Maxar is acquiring Wovenware, an artificial intelligence and software firm based in Puerto Rico
WASHINGTON — Maxar Technologies last week announced a new acquisition that furthers the company’s goal of turning its satellite imagery archive into 3D products for gaming, media and other industries.
The company is acquiring Wovenware, an artificial intelligence and software firm based in Puerto Rico. Daniel Jablonsky, Maxar’s president and CEO, said Nov. 3 that Wovenware was acquired for its expertise in 3D geospatial technology and machine learning. “We’re bringing their 150 software engineers and developers to the Maxar team,” Jablonsky said during a third-quarter earnings call.
Maxar executives told analysts they plan to generate new business in the video gaming, media, entertainment and metaverse sectors. They said the company is well positioned to serve these markets with its high-resolution satellite imagery archive, daily image collections and 3D production capabilities.
Jablonsky said acquisitions of tech companies like Wovenware are needed investments in order to generate new sources of revenue from the company’s current and future imaging satellites.
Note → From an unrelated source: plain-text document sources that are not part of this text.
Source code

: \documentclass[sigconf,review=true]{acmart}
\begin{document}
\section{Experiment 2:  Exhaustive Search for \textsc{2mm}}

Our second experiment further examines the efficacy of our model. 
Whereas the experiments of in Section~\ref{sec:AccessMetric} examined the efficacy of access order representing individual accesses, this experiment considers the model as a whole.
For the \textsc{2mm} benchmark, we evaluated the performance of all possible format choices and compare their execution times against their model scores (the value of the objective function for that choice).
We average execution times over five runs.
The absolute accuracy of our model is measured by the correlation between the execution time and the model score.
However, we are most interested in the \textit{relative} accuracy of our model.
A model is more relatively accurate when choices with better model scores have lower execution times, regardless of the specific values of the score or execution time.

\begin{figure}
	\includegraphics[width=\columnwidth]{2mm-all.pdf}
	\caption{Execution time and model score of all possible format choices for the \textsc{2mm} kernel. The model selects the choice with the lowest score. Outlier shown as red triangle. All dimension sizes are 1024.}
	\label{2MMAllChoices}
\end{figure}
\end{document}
The new Worldview Legion imaging constellation is critical to Maxar’s lucrative U.S. government business but the company also is looking for commercial markets. After multiple delays caused by production and testing issues, Jablonsky said the first two satellites will be ready to launch in January, with four more to follow later in the year.
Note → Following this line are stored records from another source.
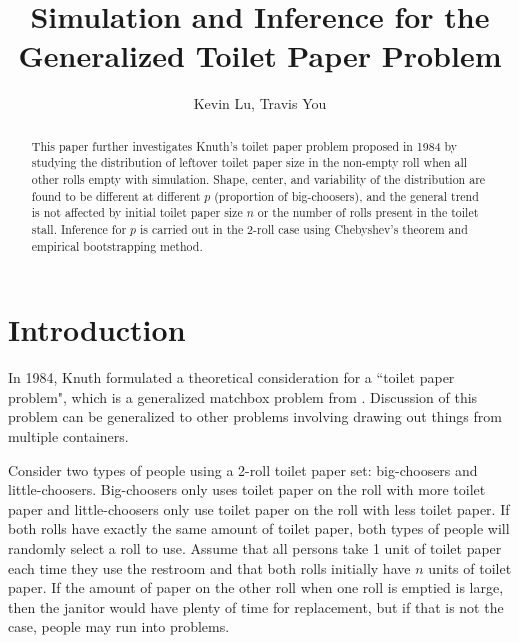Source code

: \documentclass{article}
\author{Kevin Lu, Travis You}
\title{Simulation and Inference for the Generalized Toilet Paper Problem}
\begin{document}
\maketitle
\begin{abstract}
This paper further investigates Knuth's toilet paper problem proposed in 1984 by studying the distribution of leftover toilet paper size in the non-empty roll when all other rolls empty with simulation. Shape, center, and variability of the distribution are found to be different at different $p$ (proportion of big-choosers), and the general trend is not affected by initial toilet paper size $n$ or the number of rolls present in the toilet stall. Inference for $p$ is carried out in the 2-roll case using Chebyshev's theorem and empirical bootstrapping method.
\end{abstract}
\section{Introduction}
In 1984, Knuth formulated a theoretical consideration for a ``toilet paper problem"\cite{Knuth1984}, which is a generalized matchbox problem from \cite{Feller}. Discussion of this problem can be generalized to other problems involving drawing out things from multiple containers.

Consider two types of people using a 2-roll toilet paper set: big-choosers and little-choosers. Big-choosers only uses toilet paper on the roll with more toilet paper and little-choosers only use toilet paper on the roll with less toilet paper. If both rolls have exactly the same amount of toilet paper, both types of people will randomly select a roll to use. Assume that all persons take 1 unit of toilet paper each time they use the restroom and that both rolls initially have $n$ units of toilet paper. If the amount of paper on the other roll when one roll is emptied is large, then the janitor would have plenty of time for replacement, but if that is not the case, people may run into problems.
\end{document}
Dan Nord, a former Amazon and Electronic Arts executive, joined Maxar last year as senior vice president of enterprise business.
He noted that Maxar’s 3D digital twin of the Earth has been used to develop highly accurate immersive training environments for the U.S. Army and maps for autonomous vehicle navigation, and the next target markets are gaming and entertainment.
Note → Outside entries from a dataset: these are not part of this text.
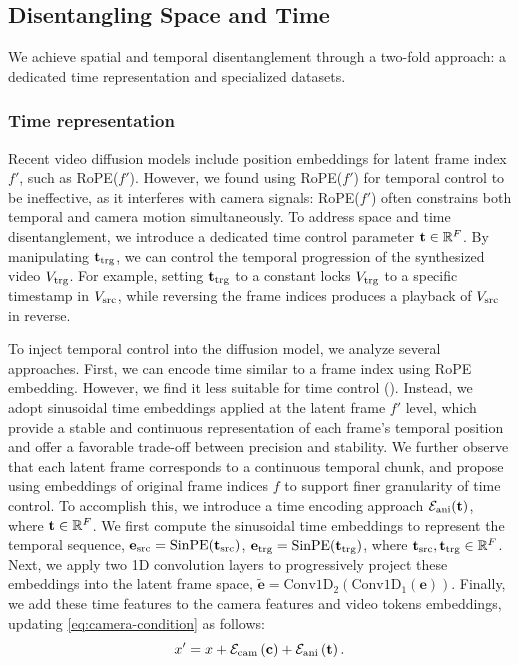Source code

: \subsection{Disentangling Space and Time}
We achieve spatial and temporal disentanglement through a two-fold approach: a dedicated time representation and specialized datasets.

\subsubsection{Time representation}
\label{sec:time_embedding}
Recent video diffusion models include position embeddings for latent frame index $f'$, such as RoPE($f'$). 
However, we found using RoPE($f'$) for temporal control to be ineffective, as it interferes with camera signals: RoPE($f'$) often constrains both temporal and camera motion simultaneously.
To address space and time disentanglement, we introduce a dedicated time control parameter $\animatime \in \mathbb{R}^F$.
By manipulating $\animatime_\trg$, we can control the temporal progression of the synthesized video $\targetvideo$. For example, setting $\animatime_\trg$ to a constant locks $\targetvideo$ to a specific timestamp in $\sourcevideo$, while reversing the frame indices produces a playback of $\sourcevideo$ in reverse.

To inject temporal control into the diffusion model, we analyze several approaches. 
First, we can encode time similar to a frame index using RoPE embedding. 
However, we find it less suitable for time control ().
Instead, we adopt sinusoidal time embeddings applied at the latent frame $f'$ level, which provide a stable and continuous representation of each frame’s temporal position and offer a favorable trade-off between precision and stability. 
We further observe that each latent frame corresponds to a continuous temporal chunk, and propose using embeddings of original frame indices $f$ to support finer granularity of time control. 
To accomplish this, we introduce a time encoding approach $\animaencoder(\animatime)$, where $\animatime \in \mathbb{R}^F$. 
We first compute the sinusoidal time embeddings to represent the temporal sequence, $\mathbf{e}_\src = \mathrm{SinPE}\!\left(\animatime_\src\right)$, $\mathbf{e}_\trg = \mathrm{SinPE}\!\left(\animatime_\trg\right)$, where  $\animatime_\src, \animatime_\trg \in \mathbb{R}^F$.
Next, we apply two 1D convolution layers to progressively project these embeddings into the latent frame space, $\widetilde{\mathbf{e}} = \mathrm{Conv1D_2}(\mathrm{Conv1D_1}(\mathbf{e}))$.
Finally, we add these time features to the camera features and video tokens embeddings, updating \cref{eq:camera-condition} as follows:
\begin{equation}
    x' = x + \camencoder\left(\camera\right) + \animaencoder\left(\animatime\right).
    \label{eq:cam-and-ani-condition}
\end{equation}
Maxar teamed with Blackshark.ai to pitch a digital twin product last month at the Unreal Fest conference hosted by Epic Games, makers of a popular game engine. “We presented our capability to thousands of developers and released a demo of a digital twin of New Orleans where the conference was being held,” said Nord. Maxar wants to make its 3D digital twin accessible to developers so that they can use them for their games and applications.
Film producers, he said, could use Maxar’s 3D globe in a game engine and theoretically film anywhere, said Nord. “We said Blackshark would help us enter the gaming market and now it has.”